[Items from a data source]
'''
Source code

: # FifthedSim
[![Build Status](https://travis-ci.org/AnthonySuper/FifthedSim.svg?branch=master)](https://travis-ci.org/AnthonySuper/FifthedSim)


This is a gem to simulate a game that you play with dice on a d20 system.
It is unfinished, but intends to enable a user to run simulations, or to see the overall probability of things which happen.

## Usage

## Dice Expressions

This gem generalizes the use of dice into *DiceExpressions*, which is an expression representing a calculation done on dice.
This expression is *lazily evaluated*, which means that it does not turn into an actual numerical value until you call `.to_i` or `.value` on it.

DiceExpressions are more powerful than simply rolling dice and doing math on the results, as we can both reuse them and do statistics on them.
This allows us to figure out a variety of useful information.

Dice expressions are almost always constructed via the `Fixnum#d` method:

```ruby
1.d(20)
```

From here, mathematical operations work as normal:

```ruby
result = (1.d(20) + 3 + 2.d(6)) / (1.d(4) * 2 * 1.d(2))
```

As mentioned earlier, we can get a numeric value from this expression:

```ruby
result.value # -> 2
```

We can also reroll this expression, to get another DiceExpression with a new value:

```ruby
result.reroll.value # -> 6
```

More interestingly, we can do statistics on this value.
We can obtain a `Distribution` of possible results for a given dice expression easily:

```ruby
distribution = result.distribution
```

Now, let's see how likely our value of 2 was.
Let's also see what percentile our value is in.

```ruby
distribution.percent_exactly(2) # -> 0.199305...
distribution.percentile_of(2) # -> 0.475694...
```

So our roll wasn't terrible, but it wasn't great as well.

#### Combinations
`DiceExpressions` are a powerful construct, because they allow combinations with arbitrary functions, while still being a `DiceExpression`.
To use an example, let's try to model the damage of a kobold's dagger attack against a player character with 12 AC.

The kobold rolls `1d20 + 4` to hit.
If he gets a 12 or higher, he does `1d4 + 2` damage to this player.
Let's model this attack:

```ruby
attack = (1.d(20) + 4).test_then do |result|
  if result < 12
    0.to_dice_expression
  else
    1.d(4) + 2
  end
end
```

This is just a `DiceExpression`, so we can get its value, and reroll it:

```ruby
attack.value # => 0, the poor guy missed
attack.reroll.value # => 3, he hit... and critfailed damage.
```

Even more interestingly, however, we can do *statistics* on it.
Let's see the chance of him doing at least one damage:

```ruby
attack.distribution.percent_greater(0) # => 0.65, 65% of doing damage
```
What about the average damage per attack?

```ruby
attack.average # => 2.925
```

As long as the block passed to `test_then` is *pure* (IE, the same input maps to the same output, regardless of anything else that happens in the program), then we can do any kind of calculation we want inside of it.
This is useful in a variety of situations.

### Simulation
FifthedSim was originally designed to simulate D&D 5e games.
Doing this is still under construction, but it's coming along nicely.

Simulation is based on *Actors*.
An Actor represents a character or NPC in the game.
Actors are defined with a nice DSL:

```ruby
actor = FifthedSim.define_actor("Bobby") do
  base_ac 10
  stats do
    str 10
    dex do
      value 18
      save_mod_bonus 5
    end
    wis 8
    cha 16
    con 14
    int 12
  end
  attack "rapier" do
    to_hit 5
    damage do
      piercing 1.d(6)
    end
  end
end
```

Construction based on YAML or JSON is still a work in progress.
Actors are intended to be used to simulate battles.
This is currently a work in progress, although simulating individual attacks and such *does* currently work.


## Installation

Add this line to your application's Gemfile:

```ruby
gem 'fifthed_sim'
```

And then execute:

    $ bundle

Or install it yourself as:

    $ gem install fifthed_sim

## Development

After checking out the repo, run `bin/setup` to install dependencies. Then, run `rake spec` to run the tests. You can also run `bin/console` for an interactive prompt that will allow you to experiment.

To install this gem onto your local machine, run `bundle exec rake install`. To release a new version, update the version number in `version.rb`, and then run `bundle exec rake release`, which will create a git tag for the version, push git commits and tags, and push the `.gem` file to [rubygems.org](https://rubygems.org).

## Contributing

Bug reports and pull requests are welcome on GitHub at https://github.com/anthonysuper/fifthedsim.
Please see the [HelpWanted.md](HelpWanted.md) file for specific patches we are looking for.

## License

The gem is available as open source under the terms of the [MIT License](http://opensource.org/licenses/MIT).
'''
Determine the number of lines in the data that include the word "character", and provide that number without comment.

2